GOAL OF THE EXERCISE:
Exact repetition of the data below is required.

RECORDS FOR THE EXERCISE:

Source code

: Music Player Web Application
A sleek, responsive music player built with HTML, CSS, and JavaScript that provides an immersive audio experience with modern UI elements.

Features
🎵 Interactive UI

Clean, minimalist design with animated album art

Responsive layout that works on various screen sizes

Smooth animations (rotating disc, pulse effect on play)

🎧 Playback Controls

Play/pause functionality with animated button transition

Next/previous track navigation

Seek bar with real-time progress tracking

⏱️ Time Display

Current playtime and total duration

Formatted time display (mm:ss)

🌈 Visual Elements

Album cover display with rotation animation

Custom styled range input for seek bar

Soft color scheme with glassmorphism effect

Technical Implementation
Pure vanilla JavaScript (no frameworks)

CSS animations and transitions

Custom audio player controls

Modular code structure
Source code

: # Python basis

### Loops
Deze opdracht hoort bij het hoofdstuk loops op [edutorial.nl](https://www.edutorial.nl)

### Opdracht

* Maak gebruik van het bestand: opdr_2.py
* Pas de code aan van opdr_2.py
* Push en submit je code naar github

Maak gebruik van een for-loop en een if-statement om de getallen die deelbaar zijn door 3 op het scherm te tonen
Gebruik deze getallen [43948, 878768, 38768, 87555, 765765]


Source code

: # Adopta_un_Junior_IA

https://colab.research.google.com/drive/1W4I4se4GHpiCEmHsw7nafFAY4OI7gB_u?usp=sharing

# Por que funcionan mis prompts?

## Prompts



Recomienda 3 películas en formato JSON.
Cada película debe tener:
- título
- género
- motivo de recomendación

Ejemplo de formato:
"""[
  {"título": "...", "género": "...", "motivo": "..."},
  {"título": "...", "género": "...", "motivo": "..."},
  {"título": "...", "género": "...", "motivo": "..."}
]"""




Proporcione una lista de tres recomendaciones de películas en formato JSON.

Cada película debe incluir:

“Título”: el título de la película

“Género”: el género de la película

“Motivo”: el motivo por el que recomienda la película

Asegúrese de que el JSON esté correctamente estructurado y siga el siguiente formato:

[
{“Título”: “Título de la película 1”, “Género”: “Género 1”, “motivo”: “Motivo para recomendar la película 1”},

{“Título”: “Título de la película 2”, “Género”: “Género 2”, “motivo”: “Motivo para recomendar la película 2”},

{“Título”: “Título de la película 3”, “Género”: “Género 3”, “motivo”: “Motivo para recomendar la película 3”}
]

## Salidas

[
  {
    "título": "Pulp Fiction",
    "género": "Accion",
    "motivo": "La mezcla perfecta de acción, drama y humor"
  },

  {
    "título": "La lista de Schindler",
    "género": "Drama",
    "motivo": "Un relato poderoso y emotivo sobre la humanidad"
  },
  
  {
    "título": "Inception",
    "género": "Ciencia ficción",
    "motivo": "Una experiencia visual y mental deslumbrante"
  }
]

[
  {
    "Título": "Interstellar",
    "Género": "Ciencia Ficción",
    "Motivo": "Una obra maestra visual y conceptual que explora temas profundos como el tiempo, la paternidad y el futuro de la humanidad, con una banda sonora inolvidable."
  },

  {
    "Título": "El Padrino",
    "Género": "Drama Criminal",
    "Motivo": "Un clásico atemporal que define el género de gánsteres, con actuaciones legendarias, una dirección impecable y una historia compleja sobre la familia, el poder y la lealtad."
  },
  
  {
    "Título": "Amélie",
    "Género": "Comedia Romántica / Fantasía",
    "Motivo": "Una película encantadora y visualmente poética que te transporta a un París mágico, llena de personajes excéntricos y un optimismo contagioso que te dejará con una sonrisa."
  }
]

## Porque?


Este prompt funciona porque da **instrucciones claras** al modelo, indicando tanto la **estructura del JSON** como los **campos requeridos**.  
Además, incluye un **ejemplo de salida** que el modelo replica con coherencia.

EXERCISE SOLUTION:
Source code

: Music Player Web Application
A sleek, responsive music player built with HTML, CSS, and JavaScript that provides an immersive audio experience with modern UI elements.

Features
🎵 Interactive UI

Clean, minimalist design with animated album art

Responsive layout that works on various screen sizes

Smooth animations (rotating disc, pulse effect on play)

🎧 Playback Controls

Play/pause functionality with animated button transition

Next/previous track navigation

Seek bar with real-time progress tracking

⏱️ Time Display

Current playtime and total duration

Formatted time display (mm:ss)

🌈 Visual Elements

Album cover display with rotation animation

Custom styled range input for seek bar

Soft color scheme with glassmorphism effect

Technical Implementation
Pure vanilla JavaScript (no frameworks)

CSS animations and transitions

Custom audio player controls

Modular code structure
Source code

: # Python basis

### Loops
Deze opdracht hoort bij het hoofdstuk loops op [edutorial.nl](https://www.edutorial.nl)

### Opdracht

* Maak gebruik van het bestand: opdr_2.py
* Pas de code aan van opdr_2.py
* Push en submit je code naar github

Maak gebruik van een for-loop en een if-statement om de getallen die deelbaar zijn door 3 op het scherm te tonen
Gebruik deze getallen [43948, 878768, 38768, 87555, 765765]


Source code

: # Adopta_un_Junior_IA

https://colab.research.google.com/drive/1W4I4se4GHpiCEmHsw7nafFAY4OI7gB_u?usp=sharing

# Por que funcionan mis prompts?

## Prompts



Recomienda 3 películas en formato JSON.
Cada película debe tener:
- título
- género
- motivo de recomendación

Ejemplo de formato:
"""[
  {"título": "...", "género": "...", "motivo": "..."},
  {"título": "...", "género": "...", "motivo": "..."},
  {"título": "...", "género": "...", "motivo": "..."}
]"""




Proporcione una lista de tres recomendaciones de películas en formato JSON.

Cada película debe incluir:

“Título”: el título de la película

“Género”: el género de la película

“Motivo”: el motivo por el que recomienda la película

Asegúrese de que el JSON esté correctamente estructurado y siga el siguiente formato:

[
{“Título”: “Título de la película 1”, “Género”: “Género 1”, “motivo”: “Motivo para recomendar la película 1”},

{“Título”: “Título de la película 2”, “Género”: “Género 2”, “motivo”: “Motivo para recomendar la película 2”},

{“Título”: “Título de la película 3”, “Género”: “Género 3”, “motivo”: “Motivo para recomendar la película 3”}
]

## Salidas

[
  {
    "título": "Pulp Fiction",
    "género": "Accion",
    "motivo": "La mezcla perfecta de acción, drama y humor"
  },

  {
    "título": "La lista de Schindler",
    "género": "Drama",
    "motivo": "Un relato poderoso y emotivo sobre la humanidad"
  },
  
  {
    "título": "Inception",
    "género": "Ciencia ficción",
    "motivo": "Una experiencia visual y mental deslumbrante"
  }
]

[
  {
    "Título": "Interstellar",
    "Género": "Ciencia Ficción",
    "Motivo": "Una obra maestra visual y conceptual que explora temas profundos como el tiempo, la paternidad y el futuro de la humanidad, con una banda sonora inolvidable."
  },

  {
    "Título": "El Padrino",
    "Género": "Drama Criminal",
    "Motivo": "Un clásico atemporal que define el género de gánsteres, con actuaciones legendarias, una dirección impecable y una historia compleja sobre la familia, el poder y la lealtad."
  },
  
  {
    "Título": "Amélie",
    "Género": "Comedia Romántica / Fantasía",
    "Motivo": "Una película encantadora y visualmente poética que te transporta a un París mágico, llena de personajes excéntricos y un optimismo contagioso que te dejará con una sonrisa."
  }
]

## Porque?


Este prompt funciona porque da **instrucciones claras** al modelo, indicando tanto la **estructura del JSON** como los **campos requeridos**.  
Además, incluye un **ejemplo de salida** que el modelo replica con coherencia.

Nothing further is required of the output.